EXERCISE:
Each line starting at the one that contains "- [ ] **Add statistics and achievements**" and ending at the one that contains "- [ ] Add multiplayer/competitive mode" must be returned exactly, and the rest of the listing is left out.

EXERCISE DATA:
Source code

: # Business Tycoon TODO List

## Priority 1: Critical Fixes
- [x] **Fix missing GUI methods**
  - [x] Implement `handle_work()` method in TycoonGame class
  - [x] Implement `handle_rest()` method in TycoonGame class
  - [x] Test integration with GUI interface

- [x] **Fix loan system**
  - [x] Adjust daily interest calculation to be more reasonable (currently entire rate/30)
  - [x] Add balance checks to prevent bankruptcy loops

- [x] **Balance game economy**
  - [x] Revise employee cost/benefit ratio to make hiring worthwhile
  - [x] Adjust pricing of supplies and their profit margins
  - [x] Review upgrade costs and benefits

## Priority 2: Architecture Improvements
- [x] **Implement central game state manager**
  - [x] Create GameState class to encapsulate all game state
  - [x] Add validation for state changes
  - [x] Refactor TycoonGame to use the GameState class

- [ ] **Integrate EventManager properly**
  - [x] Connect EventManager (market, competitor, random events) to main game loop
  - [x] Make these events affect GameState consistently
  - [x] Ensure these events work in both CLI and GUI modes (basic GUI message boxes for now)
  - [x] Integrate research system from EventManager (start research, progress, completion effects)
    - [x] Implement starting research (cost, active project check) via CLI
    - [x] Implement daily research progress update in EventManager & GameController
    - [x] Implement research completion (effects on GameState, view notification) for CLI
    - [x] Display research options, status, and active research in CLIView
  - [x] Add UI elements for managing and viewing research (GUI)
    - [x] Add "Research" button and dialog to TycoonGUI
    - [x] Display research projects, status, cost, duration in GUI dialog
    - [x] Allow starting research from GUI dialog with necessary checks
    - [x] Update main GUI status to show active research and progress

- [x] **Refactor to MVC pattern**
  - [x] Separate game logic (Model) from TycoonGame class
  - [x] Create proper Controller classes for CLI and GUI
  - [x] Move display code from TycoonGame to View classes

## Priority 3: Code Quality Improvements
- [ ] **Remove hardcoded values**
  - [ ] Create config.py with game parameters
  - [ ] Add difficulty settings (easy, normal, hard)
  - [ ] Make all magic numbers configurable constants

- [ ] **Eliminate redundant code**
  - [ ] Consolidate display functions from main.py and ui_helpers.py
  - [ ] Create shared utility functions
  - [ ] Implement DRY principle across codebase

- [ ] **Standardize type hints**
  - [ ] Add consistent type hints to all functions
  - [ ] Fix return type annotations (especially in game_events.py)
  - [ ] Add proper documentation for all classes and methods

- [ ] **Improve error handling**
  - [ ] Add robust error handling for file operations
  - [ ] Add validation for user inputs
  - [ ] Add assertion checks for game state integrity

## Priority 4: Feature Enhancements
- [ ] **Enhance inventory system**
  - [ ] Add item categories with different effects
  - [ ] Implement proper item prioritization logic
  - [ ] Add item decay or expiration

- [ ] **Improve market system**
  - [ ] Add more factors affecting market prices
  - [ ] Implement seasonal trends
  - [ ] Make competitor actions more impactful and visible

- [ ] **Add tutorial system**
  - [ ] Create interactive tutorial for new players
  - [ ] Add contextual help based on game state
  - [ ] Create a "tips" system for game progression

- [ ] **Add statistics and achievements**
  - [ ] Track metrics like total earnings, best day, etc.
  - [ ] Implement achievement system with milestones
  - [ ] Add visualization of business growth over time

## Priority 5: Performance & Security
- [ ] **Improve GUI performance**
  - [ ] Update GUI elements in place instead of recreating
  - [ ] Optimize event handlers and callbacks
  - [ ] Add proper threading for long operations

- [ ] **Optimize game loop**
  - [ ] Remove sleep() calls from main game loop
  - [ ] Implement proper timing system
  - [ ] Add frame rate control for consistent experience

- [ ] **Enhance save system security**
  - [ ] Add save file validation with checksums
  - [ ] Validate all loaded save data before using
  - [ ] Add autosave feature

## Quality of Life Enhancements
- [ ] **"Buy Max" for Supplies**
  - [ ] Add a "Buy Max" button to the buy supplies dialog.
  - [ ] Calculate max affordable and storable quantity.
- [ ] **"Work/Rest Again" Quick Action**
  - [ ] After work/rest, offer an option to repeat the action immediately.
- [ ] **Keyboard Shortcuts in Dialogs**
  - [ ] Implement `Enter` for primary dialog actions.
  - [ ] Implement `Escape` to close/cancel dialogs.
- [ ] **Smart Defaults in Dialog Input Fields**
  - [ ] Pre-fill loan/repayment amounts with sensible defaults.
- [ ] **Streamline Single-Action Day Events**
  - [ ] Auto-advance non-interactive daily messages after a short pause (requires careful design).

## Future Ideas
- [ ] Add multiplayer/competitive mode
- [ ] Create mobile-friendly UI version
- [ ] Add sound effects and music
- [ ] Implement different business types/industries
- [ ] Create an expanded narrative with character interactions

ANSWER TO THE EXERCISE:
- [ ] **Add statistics and achievements**
  - [ ] Track metrics like total earnings, best day, etc.
  - [ ] Implement achievement system with milestones
  - [ ] Add visualization of business growth over time

## Priority 5: Performance & Security
- [ ] **Improve GUI performance**
  - [ ] Update GUI elements in place instead of recreating
  - [ ] Optimize event handlers and callbacks
  - [ ] Add proper threading for long operations

- [ ] **Optimize game loop**
  - [ ] Remove sleep() calls from main game loop
  - [ ] Implement proper timing system
  - [ ] Add frame rate control for consistent experience

- [ ] **Enhance save system security**
  - [ ] Add save file validation with checksums
  - [ ] Validate all loaded save data before using
  - [ ] Add autosave feature

## Quality of Life Enhancements
- [ ] **"Buy Max" for Supplies**
  - [ ] Add a "Buy Max" button to the buy supplies dialog.
  - [ ] Calculate max affordable and storable quantity.
- [ ] **"Work/Rest Again" Quick Action**
  - [ ] After work/rest, offer an option to repeat the action immediately.
- [ ] **Keyboard Shortcuts in Dialogs**
  - [ ] Implement `Enter` for primary dialog actions.
  - [ ] Implement `Escape` to close/cancel dialogs.
- [ ] **Smart Defaults in Dialog Input Fields**
  - [ ] Pre-fill loan/repayment amounts with sensible defaults.
- [ ] **Streamline Single-Action Day Events**
  - [ ] Auto-advance non-interactive daily messages after a short pause (requires careful design).

## Future Ideas
- [ ] Add multiplayer/competitive mode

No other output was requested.